Stop the rise of tobacco consumption in Myanmar

Perspectives

The tobacco epidemic is one of the biggest public health threats in Myanmar, killing about 65,000 every year due to the result of direct tobacco use, according to the World Health Organization’s statistics in 2018.
Myanmar has experienced falls in life expectancy as death tolls from tobacco related diseases has gone higher. For males and females in Myanmar, life expectancy has declined to 63,9 years and 69.9 years respectively according to the 2014 Myanmar census, and the figures show that Myanmar has lower life expectancy in comparison with neighboring countries.
The burden of tobacco-related illnesses and death is heaviest in the country. Although Myanmar has tried her best to reduce tobacco use for many years, it is found that the number of smokers and smoke-related diseases are on the increase.
For the people of the world, especially in least developed countries, non-contagious diseases together with contagious diseases are a big threat to their lives as well as being a huge health burden.
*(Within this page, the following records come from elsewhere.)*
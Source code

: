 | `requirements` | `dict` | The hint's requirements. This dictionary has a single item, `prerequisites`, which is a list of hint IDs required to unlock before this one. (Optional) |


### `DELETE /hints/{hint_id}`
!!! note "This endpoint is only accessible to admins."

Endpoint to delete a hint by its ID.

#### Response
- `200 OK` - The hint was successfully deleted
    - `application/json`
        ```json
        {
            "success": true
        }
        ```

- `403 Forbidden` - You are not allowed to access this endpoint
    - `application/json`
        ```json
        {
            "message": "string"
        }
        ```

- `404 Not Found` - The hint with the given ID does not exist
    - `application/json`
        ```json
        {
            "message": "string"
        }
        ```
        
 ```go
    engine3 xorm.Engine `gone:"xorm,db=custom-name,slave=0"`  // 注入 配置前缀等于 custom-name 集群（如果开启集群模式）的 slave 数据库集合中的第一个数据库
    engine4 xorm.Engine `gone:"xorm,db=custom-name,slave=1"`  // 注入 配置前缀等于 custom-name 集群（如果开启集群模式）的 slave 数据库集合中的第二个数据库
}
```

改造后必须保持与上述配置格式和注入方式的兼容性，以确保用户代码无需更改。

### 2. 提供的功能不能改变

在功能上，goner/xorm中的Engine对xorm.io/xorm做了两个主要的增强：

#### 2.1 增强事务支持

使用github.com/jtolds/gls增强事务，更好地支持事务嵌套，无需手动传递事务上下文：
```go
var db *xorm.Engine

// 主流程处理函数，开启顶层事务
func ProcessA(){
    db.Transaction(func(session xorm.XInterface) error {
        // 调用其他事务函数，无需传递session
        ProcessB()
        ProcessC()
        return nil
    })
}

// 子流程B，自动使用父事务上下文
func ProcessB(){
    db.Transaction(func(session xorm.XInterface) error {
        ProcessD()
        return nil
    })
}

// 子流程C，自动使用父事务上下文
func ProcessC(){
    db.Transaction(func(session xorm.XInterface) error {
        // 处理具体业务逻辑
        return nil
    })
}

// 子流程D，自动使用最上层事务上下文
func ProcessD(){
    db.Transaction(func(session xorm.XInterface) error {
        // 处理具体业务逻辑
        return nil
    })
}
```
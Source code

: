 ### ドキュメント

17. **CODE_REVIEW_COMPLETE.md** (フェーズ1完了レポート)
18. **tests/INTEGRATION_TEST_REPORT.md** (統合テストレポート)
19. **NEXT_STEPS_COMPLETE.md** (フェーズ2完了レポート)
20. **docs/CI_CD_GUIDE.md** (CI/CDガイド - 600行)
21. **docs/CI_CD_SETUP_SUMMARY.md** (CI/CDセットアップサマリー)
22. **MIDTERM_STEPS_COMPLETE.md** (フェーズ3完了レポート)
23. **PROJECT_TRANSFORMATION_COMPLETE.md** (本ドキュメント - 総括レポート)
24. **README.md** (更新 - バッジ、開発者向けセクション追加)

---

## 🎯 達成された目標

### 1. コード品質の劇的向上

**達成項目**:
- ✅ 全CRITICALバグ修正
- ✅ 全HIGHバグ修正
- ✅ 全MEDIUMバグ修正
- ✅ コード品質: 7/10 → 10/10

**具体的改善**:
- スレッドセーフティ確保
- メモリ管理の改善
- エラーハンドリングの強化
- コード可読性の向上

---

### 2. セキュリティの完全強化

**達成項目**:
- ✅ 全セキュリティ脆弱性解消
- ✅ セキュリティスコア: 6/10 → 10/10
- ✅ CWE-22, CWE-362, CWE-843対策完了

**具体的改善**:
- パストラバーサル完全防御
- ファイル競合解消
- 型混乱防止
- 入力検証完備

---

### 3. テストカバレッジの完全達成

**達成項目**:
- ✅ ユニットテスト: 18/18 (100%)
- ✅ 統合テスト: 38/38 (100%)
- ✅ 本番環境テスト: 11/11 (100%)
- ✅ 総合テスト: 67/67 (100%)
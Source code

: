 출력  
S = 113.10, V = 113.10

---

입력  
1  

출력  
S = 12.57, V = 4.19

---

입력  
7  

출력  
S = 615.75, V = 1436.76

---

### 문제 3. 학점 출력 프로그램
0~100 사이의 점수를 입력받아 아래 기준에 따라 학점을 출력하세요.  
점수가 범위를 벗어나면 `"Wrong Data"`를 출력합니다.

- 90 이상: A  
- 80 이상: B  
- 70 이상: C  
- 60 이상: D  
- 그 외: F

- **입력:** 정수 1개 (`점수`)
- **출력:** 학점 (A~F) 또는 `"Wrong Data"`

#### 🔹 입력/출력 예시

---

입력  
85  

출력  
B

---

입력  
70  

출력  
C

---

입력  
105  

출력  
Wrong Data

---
This is the biggest health threat the world has ever faced, killing more than 7 million people a year. More than 6 million of those deaths are the result of direct tobacco use while around 890,000 are the result of non-smokers being exposed to second-hand smoke, according to WHO.
According to research data, 44 per cent of men in Myanmar consumed tobacco, while quid with tobacco is consumed by 62 per cent of the men.
Within Southeast Asia’s ASEAN countries, Myanmar is seen to have the highest percentage of quid consumption with tobacco leaf products. This is becoming the main challenge for our people’s health.
Smoking cigarettes and daily continuous consumption of tobacco leaf products including quid are seen to be widely increasing among the people, both among men and women.
Besides, exposure to second-hand smoke can cause many of the same diseases as active smoking. Just as preventive and treatment of contagious diseases are being made, preventing and controlling of non-contagious diseases from consuming quid and tobacco leaf products need to be done.
Especially among students and children under 13 who have not used quid, they should be prevented from starting to use it and to stop the dangerous usage if already started.
Not only teachers but also the people in the country and media are requested to participate in the nationwide campaign at schools as a national duty while the government is conducting the campaign through mass media to prevent use of tobacco because the work of preventing NCDs and tobacco control couldn’t be conducted solely by the Ministry of Health and Sports.